__Extracted material__

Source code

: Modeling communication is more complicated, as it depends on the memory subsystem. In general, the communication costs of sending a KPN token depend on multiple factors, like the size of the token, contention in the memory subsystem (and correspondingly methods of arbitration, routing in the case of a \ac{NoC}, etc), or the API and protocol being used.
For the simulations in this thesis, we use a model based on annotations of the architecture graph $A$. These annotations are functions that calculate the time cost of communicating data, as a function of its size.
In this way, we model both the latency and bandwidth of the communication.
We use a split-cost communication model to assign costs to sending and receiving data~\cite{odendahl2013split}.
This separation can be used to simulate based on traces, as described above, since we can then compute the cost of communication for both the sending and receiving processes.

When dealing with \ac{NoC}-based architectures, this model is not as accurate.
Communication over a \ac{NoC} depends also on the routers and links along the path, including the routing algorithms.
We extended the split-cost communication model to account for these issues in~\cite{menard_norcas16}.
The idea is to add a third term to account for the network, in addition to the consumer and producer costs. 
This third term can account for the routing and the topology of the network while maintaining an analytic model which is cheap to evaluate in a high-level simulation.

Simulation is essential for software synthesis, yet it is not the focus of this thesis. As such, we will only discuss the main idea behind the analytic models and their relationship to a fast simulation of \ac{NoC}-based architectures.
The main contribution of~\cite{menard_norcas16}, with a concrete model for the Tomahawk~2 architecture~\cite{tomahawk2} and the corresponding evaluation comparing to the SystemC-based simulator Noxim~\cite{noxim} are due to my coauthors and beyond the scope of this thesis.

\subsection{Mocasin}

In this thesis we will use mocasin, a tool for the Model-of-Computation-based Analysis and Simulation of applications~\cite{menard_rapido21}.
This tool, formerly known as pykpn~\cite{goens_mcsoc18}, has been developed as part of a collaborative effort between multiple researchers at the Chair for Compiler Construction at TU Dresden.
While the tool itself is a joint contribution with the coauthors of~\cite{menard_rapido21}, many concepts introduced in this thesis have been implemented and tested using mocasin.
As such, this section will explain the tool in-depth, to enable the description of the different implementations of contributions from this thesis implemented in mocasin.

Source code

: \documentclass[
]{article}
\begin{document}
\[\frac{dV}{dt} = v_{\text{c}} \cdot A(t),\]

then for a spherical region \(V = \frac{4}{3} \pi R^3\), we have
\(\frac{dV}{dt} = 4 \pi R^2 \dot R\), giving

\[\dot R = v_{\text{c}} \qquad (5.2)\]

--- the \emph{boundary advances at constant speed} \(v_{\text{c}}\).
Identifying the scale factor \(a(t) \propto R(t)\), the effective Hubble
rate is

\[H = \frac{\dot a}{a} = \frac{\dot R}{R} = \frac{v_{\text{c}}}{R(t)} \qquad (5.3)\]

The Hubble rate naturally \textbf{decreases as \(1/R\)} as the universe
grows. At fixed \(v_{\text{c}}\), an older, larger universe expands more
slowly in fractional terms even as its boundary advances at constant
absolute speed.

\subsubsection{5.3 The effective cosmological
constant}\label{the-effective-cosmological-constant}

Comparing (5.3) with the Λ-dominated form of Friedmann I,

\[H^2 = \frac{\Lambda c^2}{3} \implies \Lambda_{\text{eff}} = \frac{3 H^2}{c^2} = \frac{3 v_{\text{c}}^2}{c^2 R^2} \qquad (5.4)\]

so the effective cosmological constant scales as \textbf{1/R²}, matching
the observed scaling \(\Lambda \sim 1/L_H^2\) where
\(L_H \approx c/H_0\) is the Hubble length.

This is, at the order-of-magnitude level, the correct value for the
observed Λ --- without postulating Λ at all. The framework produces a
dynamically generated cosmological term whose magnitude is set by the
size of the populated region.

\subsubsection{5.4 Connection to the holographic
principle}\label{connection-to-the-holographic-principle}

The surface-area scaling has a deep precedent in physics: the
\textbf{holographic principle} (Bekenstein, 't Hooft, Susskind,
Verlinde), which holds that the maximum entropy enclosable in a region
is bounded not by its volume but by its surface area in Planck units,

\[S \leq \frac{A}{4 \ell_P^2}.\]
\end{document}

__Task brief__
The lines above, starting at the one with "slowly in fractional" and ending at the one with "size of the populated region.", are the only ones to return, exactly as written.

__Exercise response__
slowly in fractional terms even as its boundary advances at constant
absolute speed.

\subsubsection{5.3 The effective cosmological
constant}\label{the-effective-cosmological-constant}

Comparing (5.3) with the Λ-dominated form of Friedmann I,

\[H^2 = \frac{\Lambda c^2}{3} \implies \Lambda_{\text{eff}} = \frac{3 H^2}{c^2} = \frac{3 v_{\text{c}}^2}{c^2 R^2} \qquad (5.4)\]

so the effective cosmological constant scales as \textbf{1/R²}, matching
the observed scaling \(\Lambda \sim 1/L_H^2\) where
\(L_H \approx c/H_0\) is the Hubble length.

This is, at the order-of-magnitude level, the correct value for the
observed Λ --- without postulating Λ at all. The framework produces a
dynamically generated cosmological term whose magnitude is set by the
size of the populated region.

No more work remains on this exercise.